Start of The data

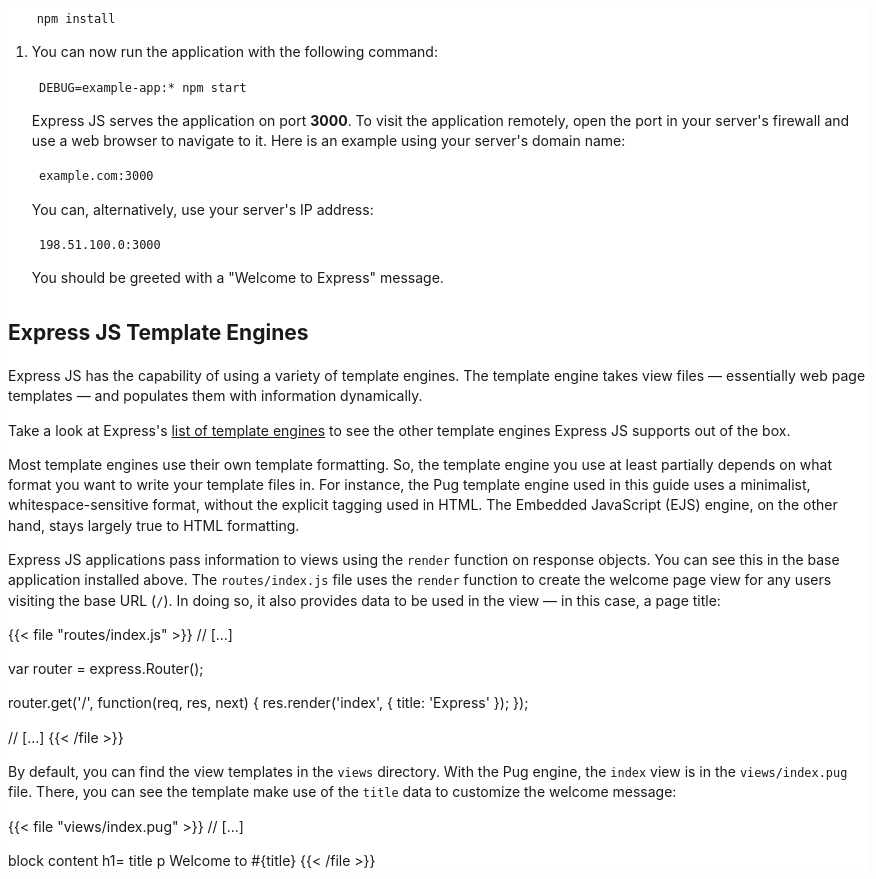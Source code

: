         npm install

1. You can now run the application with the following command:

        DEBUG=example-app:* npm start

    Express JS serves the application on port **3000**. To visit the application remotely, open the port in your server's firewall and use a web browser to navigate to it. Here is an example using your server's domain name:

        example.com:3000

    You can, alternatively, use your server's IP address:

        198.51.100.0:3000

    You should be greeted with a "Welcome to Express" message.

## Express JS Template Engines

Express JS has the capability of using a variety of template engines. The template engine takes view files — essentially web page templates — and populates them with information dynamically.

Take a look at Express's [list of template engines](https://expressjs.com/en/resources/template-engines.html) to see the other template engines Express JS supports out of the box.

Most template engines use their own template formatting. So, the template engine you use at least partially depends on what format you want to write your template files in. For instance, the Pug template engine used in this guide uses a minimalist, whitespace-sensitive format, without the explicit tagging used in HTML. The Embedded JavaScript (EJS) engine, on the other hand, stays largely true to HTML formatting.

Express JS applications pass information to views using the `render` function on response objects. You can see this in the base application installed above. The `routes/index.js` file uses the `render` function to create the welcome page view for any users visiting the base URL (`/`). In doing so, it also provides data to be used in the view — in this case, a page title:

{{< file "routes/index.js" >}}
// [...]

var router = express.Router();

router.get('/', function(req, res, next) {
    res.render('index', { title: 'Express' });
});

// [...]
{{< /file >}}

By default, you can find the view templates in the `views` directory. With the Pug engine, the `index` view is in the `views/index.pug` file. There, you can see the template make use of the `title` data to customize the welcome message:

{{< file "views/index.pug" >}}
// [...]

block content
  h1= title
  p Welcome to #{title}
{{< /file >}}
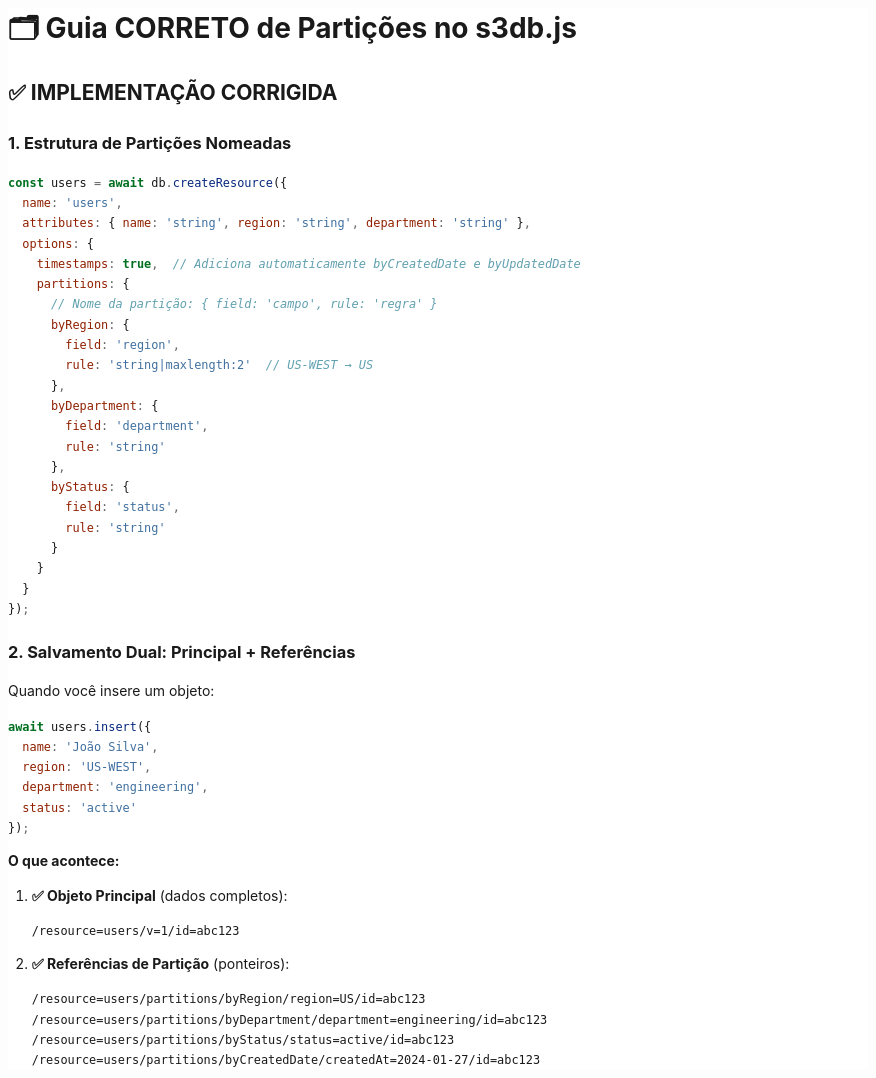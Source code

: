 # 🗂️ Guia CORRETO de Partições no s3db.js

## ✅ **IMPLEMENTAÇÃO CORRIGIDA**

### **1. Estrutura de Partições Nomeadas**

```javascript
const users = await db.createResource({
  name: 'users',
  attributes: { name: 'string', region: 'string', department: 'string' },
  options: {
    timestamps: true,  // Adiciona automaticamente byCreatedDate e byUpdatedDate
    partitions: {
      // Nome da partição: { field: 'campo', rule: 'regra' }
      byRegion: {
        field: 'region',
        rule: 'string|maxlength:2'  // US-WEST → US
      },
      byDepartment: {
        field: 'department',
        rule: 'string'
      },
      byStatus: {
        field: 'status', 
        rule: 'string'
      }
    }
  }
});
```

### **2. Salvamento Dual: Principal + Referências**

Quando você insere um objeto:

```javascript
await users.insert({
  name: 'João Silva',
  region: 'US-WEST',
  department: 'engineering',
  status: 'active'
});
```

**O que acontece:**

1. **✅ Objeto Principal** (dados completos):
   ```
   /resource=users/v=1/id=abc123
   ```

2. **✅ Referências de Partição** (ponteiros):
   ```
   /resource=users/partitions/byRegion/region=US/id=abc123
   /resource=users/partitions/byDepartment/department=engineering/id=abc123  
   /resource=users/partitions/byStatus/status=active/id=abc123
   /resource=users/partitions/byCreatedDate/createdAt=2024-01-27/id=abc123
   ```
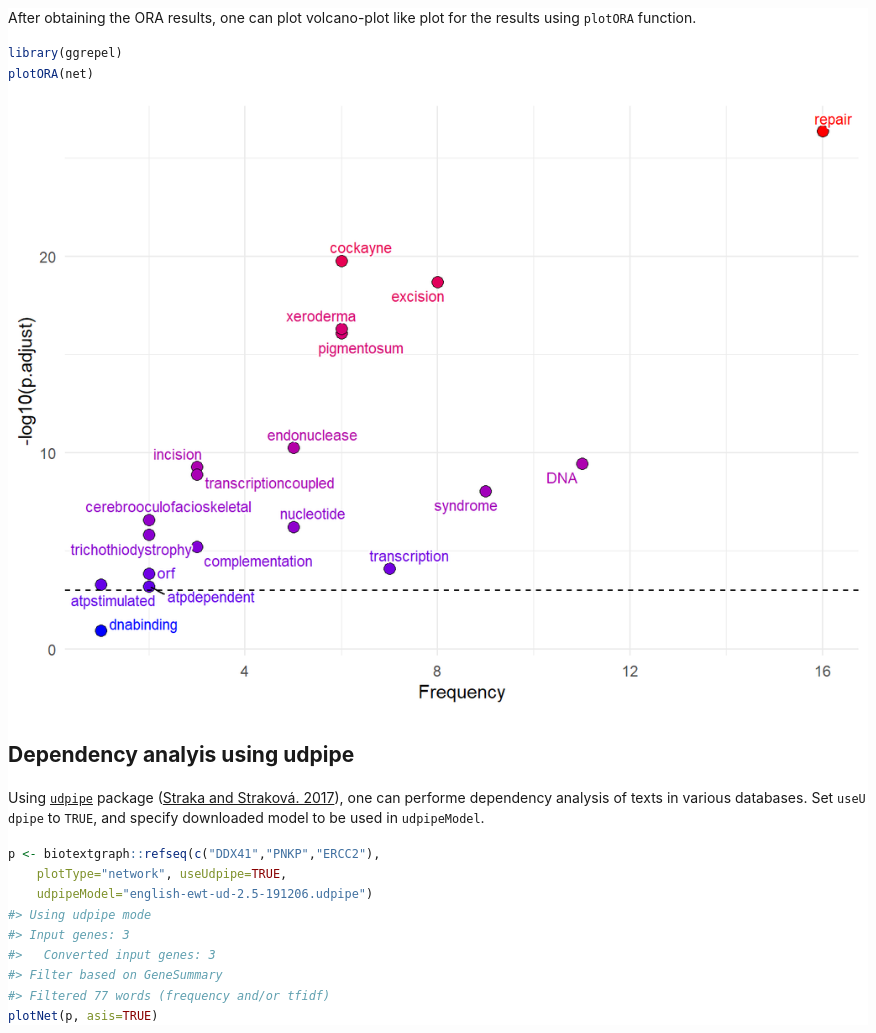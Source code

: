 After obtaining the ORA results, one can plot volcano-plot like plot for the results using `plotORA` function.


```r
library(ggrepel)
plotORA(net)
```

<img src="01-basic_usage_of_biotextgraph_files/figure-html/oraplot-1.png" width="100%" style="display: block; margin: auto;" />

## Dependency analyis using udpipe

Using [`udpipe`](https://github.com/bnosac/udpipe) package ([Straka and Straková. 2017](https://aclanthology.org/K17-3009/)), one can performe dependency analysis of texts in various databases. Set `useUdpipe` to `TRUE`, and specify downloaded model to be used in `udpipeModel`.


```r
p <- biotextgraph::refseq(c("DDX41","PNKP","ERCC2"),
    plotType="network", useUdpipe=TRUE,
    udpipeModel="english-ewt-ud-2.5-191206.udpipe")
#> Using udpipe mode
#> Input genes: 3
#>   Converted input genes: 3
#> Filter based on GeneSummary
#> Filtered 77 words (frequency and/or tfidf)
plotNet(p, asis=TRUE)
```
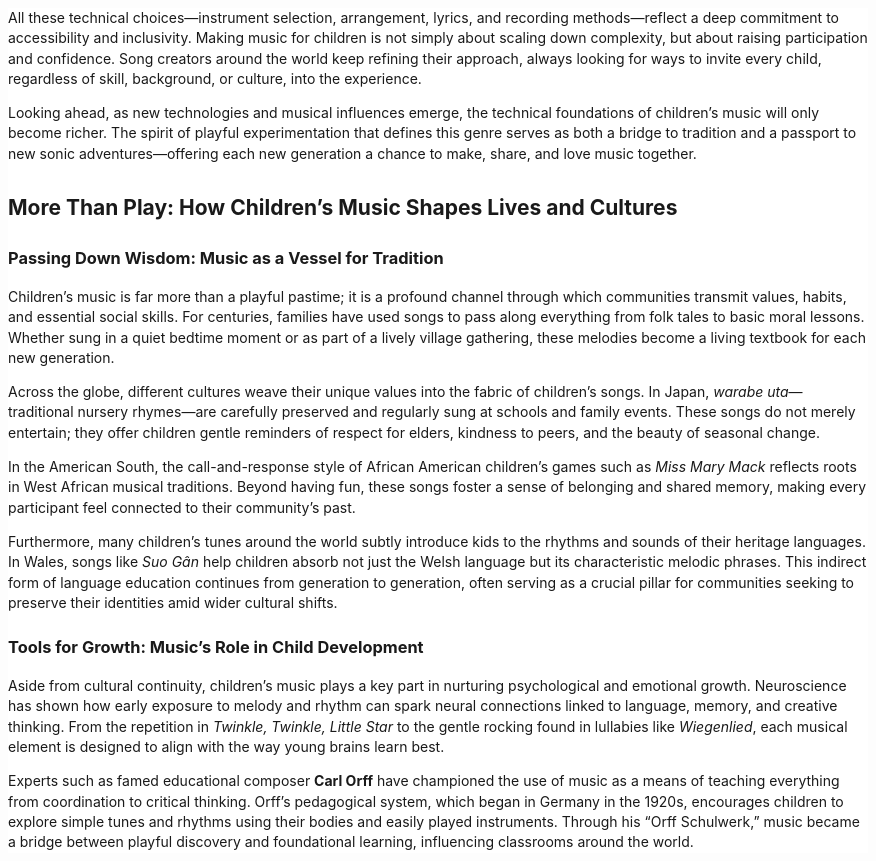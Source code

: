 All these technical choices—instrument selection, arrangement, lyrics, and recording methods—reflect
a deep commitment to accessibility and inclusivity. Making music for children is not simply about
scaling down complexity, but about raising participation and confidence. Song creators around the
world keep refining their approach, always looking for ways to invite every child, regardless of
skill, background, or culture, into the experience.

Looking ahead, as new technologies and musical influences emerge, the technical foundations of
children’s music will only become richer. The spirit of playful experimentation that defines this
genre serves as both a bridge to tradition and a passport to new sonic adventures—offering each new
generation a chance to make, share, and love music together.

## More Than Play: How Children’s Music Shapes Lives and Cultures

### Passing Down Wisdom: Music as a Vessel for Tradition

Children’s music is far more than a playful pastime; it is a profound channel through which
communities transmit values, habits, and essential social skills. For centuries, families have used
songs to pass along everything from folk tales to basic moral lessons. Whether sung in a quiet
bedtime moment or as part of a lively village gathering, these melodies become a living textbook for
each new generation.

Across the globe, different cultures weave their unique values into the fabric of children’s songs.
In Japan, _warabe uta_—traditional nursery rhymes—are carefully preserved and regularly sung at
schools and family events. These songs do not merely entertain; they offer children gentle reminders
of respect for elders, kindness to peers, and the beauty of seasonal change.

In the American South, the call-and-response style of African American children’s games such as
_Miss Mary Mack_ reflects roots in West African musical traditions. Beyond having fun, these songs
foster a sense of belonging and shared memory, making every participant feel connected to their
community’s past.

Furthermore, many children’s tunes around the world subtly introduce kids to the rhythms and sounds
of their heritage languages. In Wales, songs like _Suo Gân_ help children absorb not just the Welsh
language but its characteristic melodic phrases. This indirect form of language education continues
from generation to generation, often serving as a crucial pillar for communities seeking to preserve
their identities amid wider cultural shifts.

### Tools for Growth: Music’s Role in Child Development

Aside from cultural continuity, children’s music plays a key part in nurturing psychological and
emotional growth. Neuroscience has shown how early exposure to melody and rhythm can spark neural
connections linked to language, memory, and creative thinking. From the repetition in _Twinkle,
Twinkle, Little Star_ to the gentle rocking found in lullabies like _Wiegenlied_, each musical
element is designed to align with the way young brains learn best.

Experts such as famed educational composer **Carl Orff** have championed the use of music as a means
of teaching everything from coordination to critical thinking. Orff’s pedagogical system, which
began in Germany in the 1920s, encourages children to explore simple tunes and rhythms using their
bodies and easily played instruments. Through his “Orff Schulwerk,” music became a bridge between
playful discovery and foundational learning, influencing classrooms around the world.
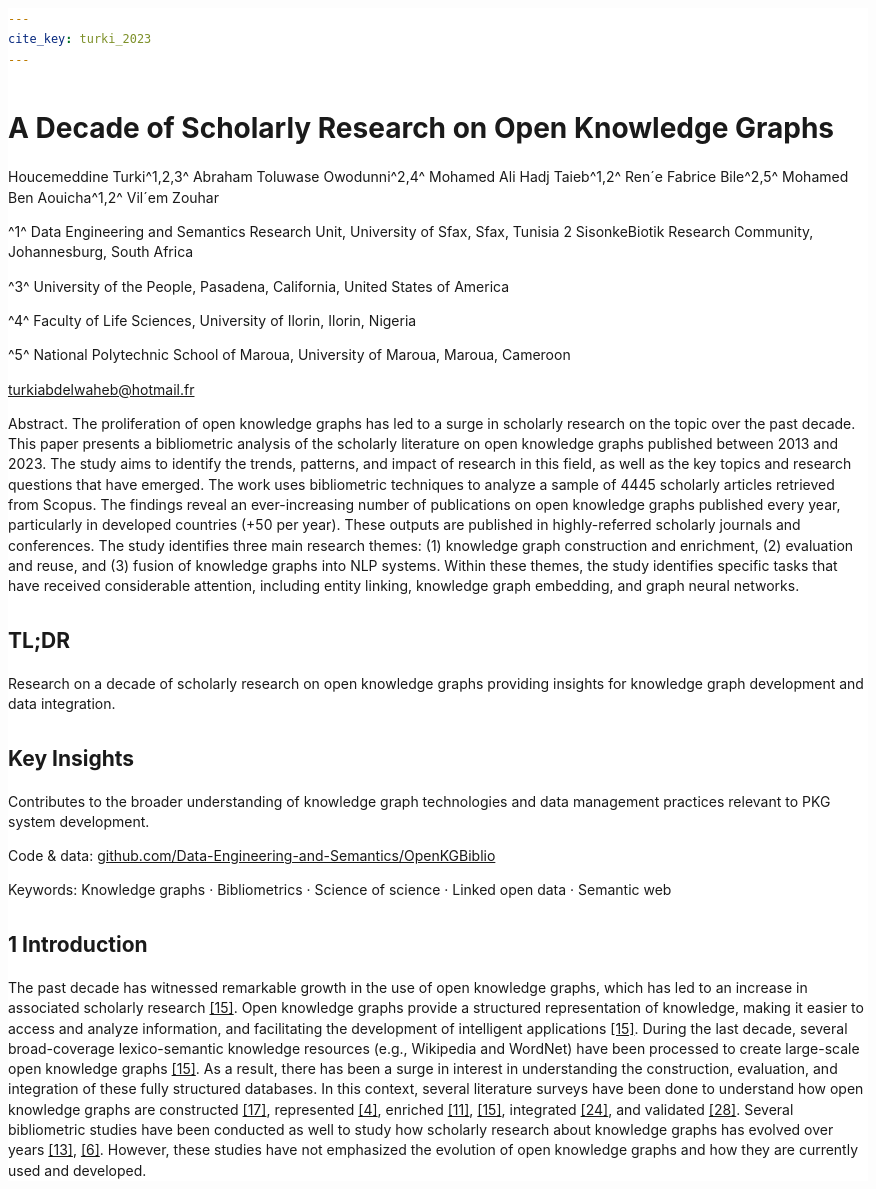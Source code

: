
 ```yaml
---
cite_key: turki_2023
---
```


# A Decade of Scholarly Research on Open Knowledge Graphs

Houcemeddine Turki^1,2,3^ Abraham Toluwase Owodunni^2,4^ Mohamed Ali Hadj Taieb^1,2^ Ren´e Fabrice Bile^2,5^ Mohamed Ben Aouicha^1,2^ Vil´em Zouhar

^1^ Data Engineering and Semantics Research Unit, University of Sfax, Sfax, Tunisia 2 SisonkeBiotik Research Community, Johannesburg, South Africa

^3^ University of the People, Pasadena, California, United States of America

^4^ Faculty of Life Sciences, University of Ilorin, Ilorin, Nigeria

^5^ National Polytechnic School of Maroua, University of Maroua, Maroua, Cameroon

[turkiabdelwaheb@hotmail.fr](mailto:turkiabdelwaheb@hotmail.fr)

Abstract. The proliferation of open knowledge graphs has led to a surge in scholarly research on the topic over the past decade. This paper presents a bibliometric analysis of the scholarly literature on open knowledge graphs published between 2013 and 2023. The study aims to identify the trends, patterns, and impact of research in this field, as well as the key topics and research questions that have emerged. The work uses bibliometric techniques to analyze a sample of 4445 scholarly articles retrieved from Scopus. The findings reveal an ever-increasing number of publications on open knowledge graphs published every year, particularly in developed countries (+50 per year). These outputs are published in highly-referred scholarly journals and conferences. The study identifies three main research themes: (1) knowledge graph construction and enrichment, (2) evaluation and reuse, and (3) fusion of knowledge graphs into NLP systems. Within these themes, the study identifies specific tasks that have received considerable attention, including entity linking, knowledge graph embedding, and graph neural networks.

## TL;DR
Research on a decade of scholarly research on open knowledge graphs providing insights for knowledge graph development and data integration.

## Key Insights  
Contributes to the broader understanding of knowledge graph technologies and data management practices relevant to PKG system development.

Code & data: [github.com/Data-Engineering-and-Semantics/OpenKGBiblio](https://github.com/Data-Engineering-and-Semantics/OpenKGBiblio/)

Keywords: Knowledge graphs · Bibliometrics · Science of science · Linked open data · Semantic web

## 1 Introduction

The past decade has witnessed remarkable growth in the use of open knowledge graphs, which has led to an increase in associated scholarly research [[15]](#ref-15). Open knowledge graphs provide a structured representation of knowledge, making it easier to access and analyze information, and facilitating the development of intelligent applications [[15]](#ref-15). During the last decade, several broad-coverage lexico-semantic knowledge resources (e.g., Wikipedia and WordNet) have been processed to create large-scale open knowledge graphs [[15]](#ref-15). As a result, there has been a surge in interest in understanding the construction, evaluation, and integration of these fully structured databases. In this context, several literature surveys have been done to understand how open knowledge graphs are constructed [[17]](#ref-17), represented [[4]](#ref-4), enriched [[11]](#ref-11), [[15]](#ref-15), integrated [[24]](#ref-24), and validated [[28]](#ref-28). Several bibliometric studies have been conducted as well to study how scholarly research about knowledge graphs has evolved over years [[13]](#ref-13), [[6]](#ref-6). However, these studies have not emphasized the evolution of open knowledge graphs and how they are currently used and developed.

End of The data

* **How to complete this task**: Determine which lines above include the word "Semantics", and report those lines in full.

* **Task response**:
^1^ Data Engineering and Semantics Research Unit, University of Sfax, Sfax, Tunisia 2 SisonkeBiotik Research Community, Johannesburg, South Africa
Code & data: [github.com/Data-Engineering-and-Semantics/OpenKGBiblio](https://github.com/Data-Engineering-and-Semantics/OpenKGBiblio/)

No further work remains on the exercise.